▸ TASK TO COMPLETE: Use the entries below and reproduce exactly the lines from the one containing "Thus, the preemption" down to the one containing "proposed model. %", both of them included.

▸ MATERIAL FOR THE TASK:
☆ ☆ ☆ ☆ ☆ ☆ ☆

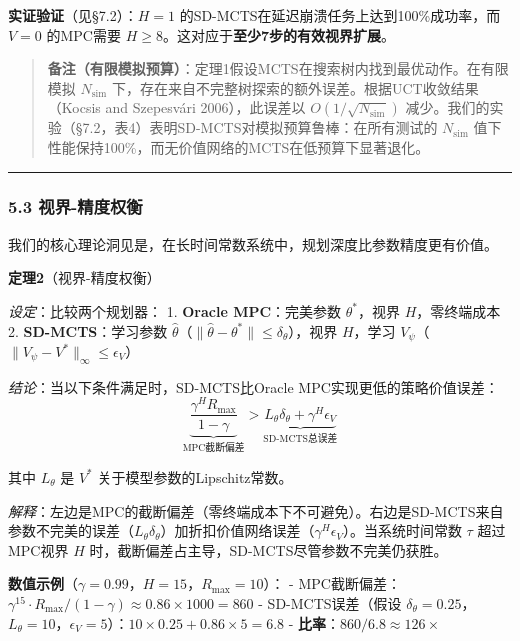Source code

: \documentclass[UTF8]{ctexart}
\begin{document}
\textbf{实证验证}（见§7.2）：\(H=1\)
的SD-MCTS在延迟崩溃任务上达到100\%成功率，而 \(V=0\) 的MPC需要
\(H \geq 8\)。这对应于\textbf{至少7步的有效视界扩展}。

\begin{quote}
\textbf{备注（有限模拟预算）}：定理1假设MCTS在搜索树内找到最优动作。在有限模拟
\(N_{\text{sim}}\)
下，存在来自不完整树探索的额外误差。根据UCT收敛结果（Kocsis and
Szepesvári 2006），此误差以 \(O(1/\sqrt{N_{\text{sim}}})\)
减少。我们的实验（§7.2，表4）表明SD-MCTS对模拟预算鲁棒：在所有测试的
\(N_{\text{sim}}\)
值下性能保持100\%，而无价值网络的MCTS在低预算下显著退化。
\end{quote}

\begin{center}\rule{0.5\linewidth}{0.4pt}\end{center}

\hypertarget{ux89c6ux754c-ux7cbeux5ea6ux6743ux8861}{%
\subsubsection{5.3
视界-精度权衡}\label{ux89c6ux754c-ux7cbeux5ea6ux6743ux8861}}

我们的核心理论洞见是，在长时间常数系统中，规划深度比参数精度更有价值。

\textbf{定理2}（视界-精度权衡）

\emph{设定}：比较两个规划器： 1. \textbf{Oracle MPC}：完美参数
\(\theta^*\)，视界 \(H\)，零终端成本 2. \textbf{SD-MCTS}：学习参数
\(\hat{\theta}\)（\(\|\hat{\theta} - \theta^*\| \leq \delta_\theta\)），视界
\(H\)，学习 \(V_\psi\)（\(\|V_\psi - V^*\|_\infty \leq \epsilon_V\)）

\emph{结论}：当以下条件满足时，SD-MCTS比Oracle
MPC实现更低的策略价值误差：
\[\underbrace{\frac{\gamma^H R_{\max}}{1-\gamma}}_{\text{MPC截断偏差}} > \underbrace{L_\theta \delta_\theta + \gamma^H \epsilon_V}_{\text{SD-MCTS总误差}}\]

其中 \(L_\theta\) 是 \(V^*\) 关于模型参数的Lipschitz常数。

\emph{解释}：左边是MPC的截断偏差（零终端成本下不可避免）。右边是SD-MCTS来自参数不完美的误差（\(L_\theta \delta_\theta\)）加折扣价值网络误差（\(\gamma^H \epsilon_V\)）。当系统时间常数
\(\tau\) 超过MPC视界 \(H\)
时，截断偏差占主导，SD-MCTS尽管参数不完美仍获胜。

\textbf{数值示例}（\(\gamma = 0.99\)，\(H = 15\)，\(R_{\max} = 10\)）：
-
MPC截断偏差：\(\gamma^{15} \cdot R_{\max}/(1-\gamma) \approx 0.86 \times 1000 = 860\)
- SD-MCTS误差（假设
\(\delta_\theta = 0.25\)，\(L_\theta = 10\)，\(\epsilon_V = 5\)）：\(10 \times 0.25 + 0.86 \times 5 = 6.8\)
- \textbf{比率}：\(860 / 6.8 \approx 126\times\)
\end{document}

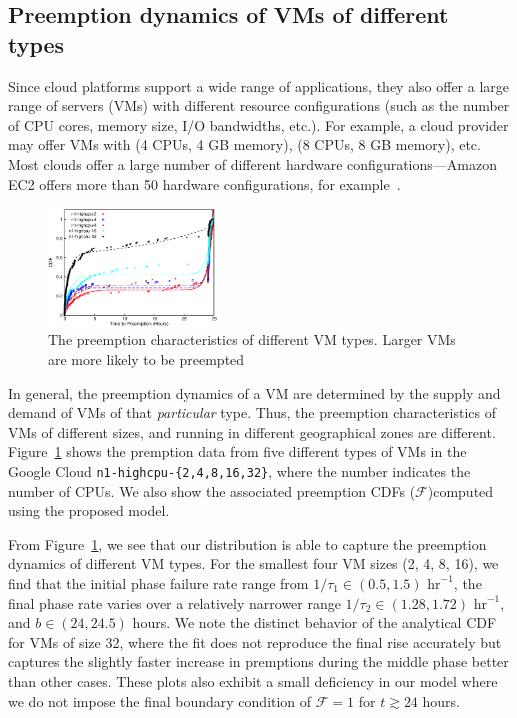 \subsection{Preemption dynamics of VMs of different types}
\label{subsec:types-dynamics}
Since cloud platforms support a wide range of applications, they also offer a large range of servers (VMs) with different resource configurations (such as the number of CPU cores, memory size, I/O bandwidths, etc.). 
For example, a cloud provider may offer VMs with (4 CPUs, 4 GB memory), (8 CPUs, 8 GB memory), etc.
Most clouds offer a large number of different hardware configurations---Amazon EC2 offers more than 50 hardware configurations, for example~\cite{amazon-ec2-instance-types}.

\begin{figure}
  \centering 
  \includegraphics[width=0.4\textwidth]{../graphs/scispot-fig-vm-types.eps}
  \caption{The preemption characteristics of different VM types. Larger VMs are more likely to be preempted}
  \label{fig:cdf-comparison}
\end{figure}

In general, the preemption dynamics of a VM are determined by the supply and demand of VMs of that \emph{particular} type.
Thus, the preemption characteristics of VMs of different sizes, and running in different geographical zones are different.
Figure~\ref{fig:cdf-comparison} shows the premption data from five different types of VMs in the Google Cloud \texttt{n1-highcpu-\{2,4,8,16,32\}}, where the number indicates the number of CPUs. We also show the associated preemption CDFs ($\mathscr{F}$)computed using the proposed model. %

From Figure~\ref{fig:cdf-comparison}, we see that our distribution is able to capture the preemption dynamics of different VM types. For the smallest four VM sizes (2, 4, 8, 16), we find that the initial phase failure rate range from $1/\tau_1 \in (0.5, 1.5)$ $\text{hr}^{-1}$, the final phase rate varies over a relatively narrower range $1/\tau_2 \in (1.28, 1.72)$  $\text{hr}^{-1}$, and $b \in (24,24.5)$ hours. We note the distinct behavior of the analytical CDF for VMs of size 32, where the fit does not reproduce the final rise accurately but captures the slightly faster increase in premptions during the middle phase better than other cases. These plots also exhibit a small deficiency in our model where we do not impose the final boundary condition of $\mathscr{F} = 1$ for $t\gtrsim 24$ hours.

☆ ☆ ☆ ☆ ☆ ☆ ☆

▸ SOLUTION BELOW:
Thus, the preemption characteristics of VMs of different sizes, and running in different geographical zones are different.
Figure~\ref{fig:cdf-comparison} shows the premption data from five different types of VMs in the Google Cloud \texttt{n1-highcpu-\{2,4,8,16,32\}}, where the number indicates the number of CPUs. We also show the associated preemption CDFs ($\mathscr{F}$)computed using the proposed model. %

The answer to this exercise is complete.